Select from the records below every line that has the word "life" in it.

(Records from a dataset)

• • •

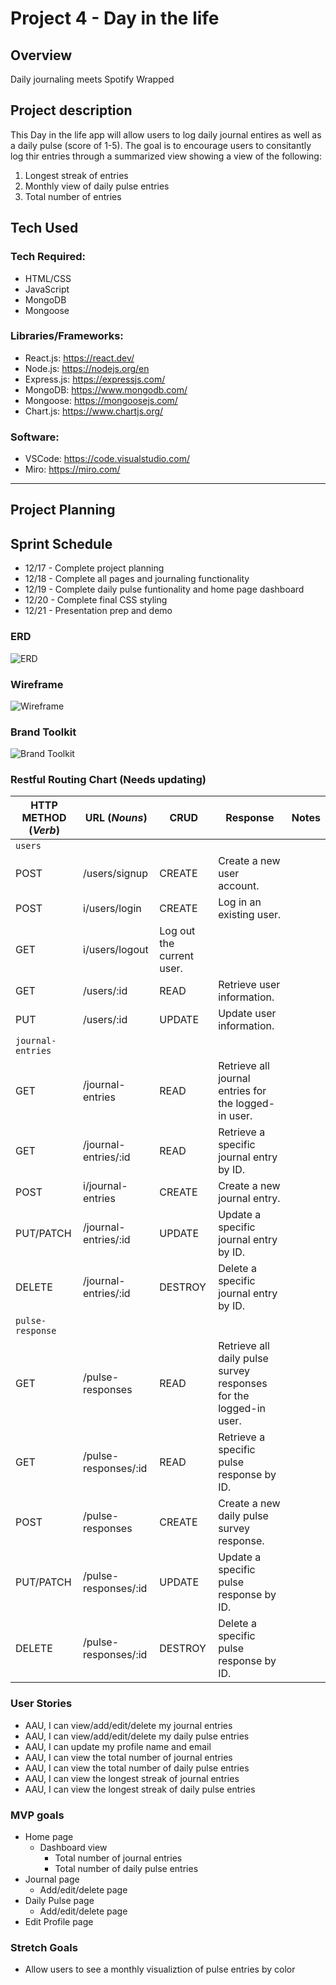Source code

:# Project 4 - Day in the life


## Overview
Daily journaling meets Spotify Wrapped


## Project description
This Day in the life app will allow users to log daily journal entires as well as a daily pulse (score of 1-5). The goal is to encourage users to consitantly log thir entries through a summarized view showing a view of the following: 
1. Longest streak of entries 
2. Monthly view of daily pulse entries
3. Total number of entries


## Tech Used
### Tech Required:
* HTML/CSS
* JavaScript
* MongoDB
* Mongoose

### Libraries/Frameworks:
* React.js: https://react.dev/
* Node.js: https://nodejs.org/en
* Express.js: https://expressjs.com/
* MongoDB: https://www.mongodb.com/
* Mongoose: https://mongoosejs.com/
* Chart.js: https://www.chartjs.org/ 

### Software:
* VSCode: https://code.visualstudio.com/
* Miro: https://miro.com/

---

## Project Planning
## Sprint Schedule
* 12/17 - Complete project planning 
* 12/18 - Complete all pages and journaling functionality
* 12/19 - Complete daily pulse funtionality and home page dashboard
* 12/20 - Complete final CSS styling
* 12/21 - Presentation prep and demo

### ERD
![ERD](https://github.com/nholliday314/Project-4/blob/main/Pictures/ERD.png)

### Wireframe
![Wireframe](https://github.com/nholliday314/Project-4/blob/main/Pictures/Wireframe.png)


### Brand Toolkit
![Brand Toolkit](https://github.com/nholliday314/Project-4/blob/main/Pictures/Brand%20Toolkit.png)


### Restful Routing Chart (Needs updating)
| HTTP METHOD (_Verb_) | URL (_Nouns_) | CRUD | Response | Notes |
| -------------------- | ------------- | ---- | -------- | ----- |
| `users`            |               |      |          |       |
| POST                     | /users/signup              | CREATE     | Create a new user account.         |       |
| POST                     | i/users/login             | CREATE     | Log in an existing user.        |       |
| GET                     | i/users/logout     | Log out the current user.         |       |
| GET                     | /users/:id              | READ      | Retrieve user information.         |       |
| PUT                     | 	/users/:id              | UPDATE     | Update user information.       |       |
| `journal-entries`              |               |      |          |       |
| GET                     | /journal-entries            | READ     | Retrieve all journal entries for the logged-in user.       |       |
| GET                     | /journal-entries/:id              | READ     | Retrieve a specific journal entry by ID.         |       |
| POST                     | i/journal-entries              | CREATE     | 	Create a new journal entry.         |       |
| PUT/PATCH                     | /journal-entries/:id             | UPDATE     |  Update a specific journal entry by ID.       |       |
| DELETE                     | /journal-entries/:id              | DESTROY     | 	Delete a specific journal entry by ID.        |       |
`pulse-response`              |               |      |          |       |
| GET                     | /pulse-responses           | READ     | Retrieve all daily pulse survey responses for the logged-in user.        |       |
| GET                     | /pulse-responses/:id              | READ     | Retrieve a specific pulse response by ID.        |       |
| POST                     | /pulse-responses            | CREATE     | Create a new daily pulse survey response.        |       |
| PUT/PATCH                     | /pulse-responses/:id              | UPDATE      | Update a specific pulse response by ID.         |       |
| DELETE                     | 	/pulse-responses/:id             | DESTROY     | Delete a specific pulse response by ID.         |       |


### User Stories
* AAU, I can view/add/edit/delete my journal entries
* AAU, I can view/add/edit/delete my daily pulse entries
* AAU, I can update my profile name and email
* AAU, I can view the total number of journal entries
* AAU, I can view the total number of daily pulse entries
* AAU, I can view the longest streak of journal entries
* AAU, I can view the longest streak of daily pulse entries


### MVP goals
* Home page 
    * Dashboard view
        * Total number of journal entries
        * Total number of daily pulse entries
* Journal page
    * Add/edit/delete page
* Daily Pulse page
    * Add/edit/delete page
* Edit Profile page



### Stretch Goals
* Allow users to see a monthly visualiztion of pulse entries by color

• • •

* [Solution for this problem]:
:# Project 4 - Day in the life
This Day in the life app will allow users to log daily journal entires as well as a daily pulse (score of 1-5). The goal is to encourage users to consitantly log thir entries through a summarized view showing a view of the following: 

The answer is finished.